S-WF. Previous studies often ignored S-WF [35], which depended on the number of tourists and the quantity and type of goods purchased by tourists. Figure 6 shows that the WF of purchasing dried beef and mutton far exceeds that of dried fruits, making up 73% of the total shopping water consumption. The impact of the tourist’s choice of commodities is greater than the number of tourists, which is mainly due to the existence of different units of virtual water.

4.2. Decoupling Analysis of Tourism Water Consumption and Tourism Economic Growth

According to the tourism decoupling evaluation index system (Equation (2)) and the decoupling evaluation model constructed above (Table 1), the present research calculated the tourism decoupling index of Xinjiang from 2003 to 2021.

Table 12. Relationship between tourism water consumption and tourism economic growth.

Period	$\mathbf{\Delta }\mathit{T}\mathit{W}\mathit{F}$	$\mathbf{\Delta }\mathit{T}\mathit{R}$	Et	Decoupling Type
2003–2004	>0	>0	0.52	Weak decoupling
2004–2005	>0	>0	0.59	Weak decoupling
2005–2006	>0	>0	0.64	Weak decoupling
2006–2007	>0	>0	0.53	Weak decoupling
2007–2008	>0	>0	1.99	Expansive negative decoupling
2008–2009	<0	<0	0.13	Weak negative decoupling
2009–2010	>0	>0	0.43	Weak decoupling
2010–2011	>0	>0	0.57	Weak decoupling
2011–2012	>0	>0	0.94	Weak decoupling
2012–2013	>0	>0	0.18	Weak decoupling
2013–2014	>0	<0	−0.21	Strong negative decoupling
2014–2015	>0	>0	0.37	Weak decoupling
2015–2016	>0	>0	0.47	Weak decoupling
2016–2017	>0	>0	1.06	Expansive negative decoupling
2017–2018	>0	>0	0.86	Weak decoupling
2018–2019	>0	>0	0.53	Weak decoupling
2019–2020	<0	<0	0.45	Weak negative decoupling
2020–2021	>0	>0	0.60	Weak decoupling

Data source: Calculation results based on Equation (1) and Xinjiang Statistical Yearbook, multiple-year data.

suggests that the decoupling relationship between tourism water consumption and economic growth in Xinjiang has experienced the following evolution trajectories: weak decoupling → expansive negative decoupling → weak negative decoupling → weak decoupling → strong negative decoupling → weak decoupling → expansive negative decoupling → weak decoupling → weak negative decoupling → weak decoupling.
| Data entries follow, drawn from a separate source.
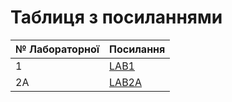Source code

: # Таблиця з посиланнями
|№ Лабораторної|Посилання|
|---|---|
|1|[LAB1](https://github.com/miglasdima/Lab1.git)|
|2A|[LAB2A](https://github.com/miglasdima/Technology-program-information-system-Lab2A.git)|
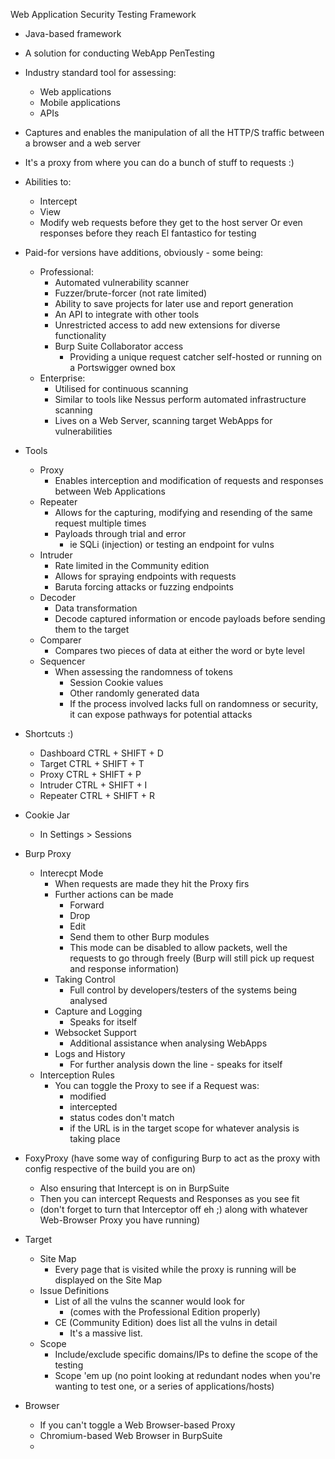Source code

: Web Application Security Testing Framework

- Java-based framework
- A solution for conducting WebApp PenTesting
- Industry standard tool for assessing:
	- Web applications
	- Mobile applications
	- APIs
- Captures and enables the manipulation of all the HTTP/S traffic between a browser and a web server
- It's a proxy from where you can do a bunch of stuff to requests :) 
- Abilities to:
	- Intercept
	- View
	- Modify
			web requests before they get to the host server
			Or even responses before they reach
			El fantastico for testing
- Paid-for versions have additions, obviously - some being:
	- Professional:
		- Automated vulnerability scanner
		- Fuzzer/brute-forcer (not rate limited)
		- Ability to save projects for later use and report generation
		- An API to integrate with other tools
		- Unrestricted access to add new extensions for diverse functionality
		- Burp Suite Collaborator access
			- Providing a unique request catcher self-hosted or running on a Portswigger owned box
	- Enterprise:
		- Utilised for continuous scanning
		- Similar to tools like Nessus perform automated infrastructure scanning
		- Lives on a Web Server, scanning target WebApps for vulnerabilities
- Tools
	- Proxy
		- Enables interception and modification of requests and responses between Web Applications
	- Repeater
		- Allows for the capturing, modifying and resending of the same request multiple times
		- Payloads through trial and error
			- ie SQLi (injection) or testing an endpoint for vulns
	- Intruder
		- Rate limited in the Community edition
		- Allows for spraying endpoints with requests
		- Baruta forcing attacks or fuzzing endpoints
	- Decoder
		- Data transformation
		- Decode captured information or encode payloads before sending them to the target
	- Comparer
		- Compares two pieces of data at either the word or byte level
	- Sequencer
		- When assessing the randomness of tokens
			- Session Cookie values
			- Other randomly generated data
			- If the process involved lacks full on randomness or security, it can expose pathways for potential attacks
- Shortcuts :) 
	- Dashboard
		CTRL + SHIFT + D
	- Target
		CTRL + SHIFT + T
	- Proxy
		CTRL + SHIFT + P
	- Intruder
		CTRL + SHIFT + I
	- Repeater
		CTRL + SHIFT + R

- Cookie Jar
	- In Settings > Sessions

- Burp Proxy
	- Interecpt Mode
		- When requests are made they hit the Proxy firs
		- Further actions can be made
			- Forward
			- Drop
			- Edit
			- Send them to other Burp modules
			- This mode can be disabled to allow packets, well the requests to go through freely (Burp will still pick up request and response information)
		- Taking Control
			- Full control by developers/testers of the systems being analysed
		- Capture and Logging
			- Speaks for itself
		- Websocket Support
			- Additional assistance when analysing WebApps
		- Logs and History
			- For further analysis down the line - speaks for itself
	- Interception Rules
		- You can toggle the Proxy to see if a Request was:
			- modified
			- intercepted
			- status codes don't match
			- if the URL is in the target scope for whatever analysis is taking place

- FoxyProxy (have some way of configuring Burp to act as the proxy with config respective of the build you are on)
	- Also ensuring that Intercept is on in BurpSuite
	- Then you can intercept Requests and Responses as you see fit
	- (don't forget to turn that Interceptor off eh ;)  along with whatever Web-Browser Proxy you have running)

- Target
	- Site Map
		- Every page that is visited while the proxy is running will be displayed on the Site Map
	- Issue Definitions
		- List of all the vulns the scanner would look for
			- (comes with the Professional Edition properly)
		- CE (Community Edition) does list all the vulns in detail
			- It's a massive list.
	- Scope
		- Include/exclude specific domains/IPs to define the scope of the testing
		- Scope 'em up (no point looking at redundant nodes when you're wanting to test one, or a series of applications/hosts)

- Browser
	- If you can't toggle a Web Browser-based Proxy
	- Chromium-based Web Browser in BurpSuite
	-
For most of the time in Xinjiang, weak decoupling means that the growth rate of tourism revenue is greater than that of tourism water consumption, with relatively strong sustainability. However, this relationship had different degrees of negative decoupling in 2007–2009, 2013–2014, 2016–2017, and 2019–2020, implying the dissonance between tourism economic growth and tourism water consumption in this period. Especially in 2013–2014, TWF increased by 0.73%, whereas tourism revenue declined by 3.50%. The relationship between tourism water consumption and tourism income is basically in a weak decoupling state, which is still inconsistent and relatively unstable in certain periods. This finding emphasizes the importance of increasing the utilization rate of tourism water resources to reduce the pressure on tourism water resources.

5. Discussion and Conclusions

The primary focus of this study was to deliver a methodological framework, which was used to comprehensively estimate tourism water consumption in arid areas. By employing the TWF-LCA method, this paper proposed a conceptual framework for tourism water use in arid regions which assessed tourist water consumption under five tourist elements. This method is different from the framework system of WF in abundant water areas [14,15]. The results clearly demonstrate that the tourism WF has generally increased in the past 18 years, and tourists’ virtual water consumption far exceeds their direct water consumption. Additionally, this study provides powerful data support for the incomplete framework of previous studies, leading to smaller estimation results. The daily WF at the Qingchenghoushan heritage site is 2.48 m³/person/day [65], whereas the daily WF at Xinjiang is 7.1 m³ person/day. Noticeably, food-related WF (i.e., C-WF and S-WF) is the most water-consuming component of TWF according to the results of the present research and previous research [10,65]. Thus, the water efficiency in the production of all kinds of food must be given attention, in parallel with specific policies that appropriately raise the price of food with high water consumption. In particular, the results of this paper show that the demand for tourism water resources is increasing the pressure on water resources, creating more serious tourism eco-environment problems in arid areas. It made up for the shortcomings mentioned in the research progress of the Chinese tourism footprint family, expanding the scope of empirical analysis [12].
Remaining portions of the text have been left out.